Além das arraias coloridas, que o acompanham desde sempre, e sua paixão pelas jangadas, Descartes Gadelha nascido em Fortaleza, no dia 18 de junho de 1943, desenhista, pintor, músico, escultor, artista plástico, COISADOR, faz uma prospecção na história de Canudos e paralelamente na história da prostituição na Fortaleza de muitas épocas. Ele sabe como poucos a diferença que existe entre as relações sexuais dentro desta e as relações convencionais: “cada década é sempre mais impura do que a anterior, nem mesmo o romantismo dos cabarés existe mais, tudo é depravação, mas a hipocrisia é a mesma”. Descartes Gadelha enriqueceu seu trabalho em várias fases da vida, na infância, adolescência e vida adulta, a partir de um presente que ganhou de seu pai – o livro Os Sertões, de Euclides da Cunha – “eu sabia de cor o livro e imaginei cada personagem, desenhei por muito tempo, até 1997, passei mais de trinta anos passeando por essa obra, com pincéis e outros instrumentos. Depois de uma exposição, a obra de Gadelha foi acolhida no Museu de Artes (Mauc) da Universidade Federal do Ceará (UFC). As memórias de toda uma vida e a criatividade estão presentes na versatilidade e na eloquência de seu trabalho.
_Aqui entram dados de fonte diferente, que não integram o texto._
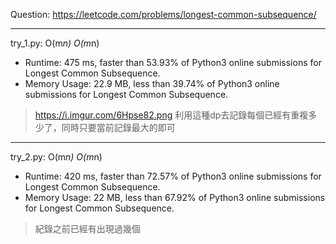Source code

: Question: https://leetcode.com/problems/longest-common-subsequence/

---

try_1.py: O(m*n) O(m*n)

* Runtime: 475 ms, faster than 53.93% of Python3 online submissions for Longest Common Subsequence.
* Memory Usage: 22.9 MB, less than 39.74% of Python3 online submissions for Longest Common Subsequence.

> https://i.imgur.com/6Hpse82.png
> 利用這種dp去記錄每個已經有重複多少了，同時只要當前記錄最大的即可

---

try_2.py: O(m*n) O(m*n)

* Runtime: 420 ms, faster than 72.57% of Python3 online submissions for Longest Common Subsequence.
* Memory Usage: 22 MB, less than 67.92% of Python3 online submissions for Longest Common Subsequence.

> 紀錄之前已經有出現過幾個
- Eu gostaria de ter vivido na época que ainda vai vir, em 2.200, onde estaremos treinando a volitação (no espiritismo, volitação é a capacidade que tem um espírito, sob certas condições e de acordo com o seu grau evolutivo, de poder transportar-se, elevar-se do solo e deslocar-se numa espécie de voo, do que se depreende a volitação), não vamos mais comer carne, definitivamente a carne será coisa de livro de História.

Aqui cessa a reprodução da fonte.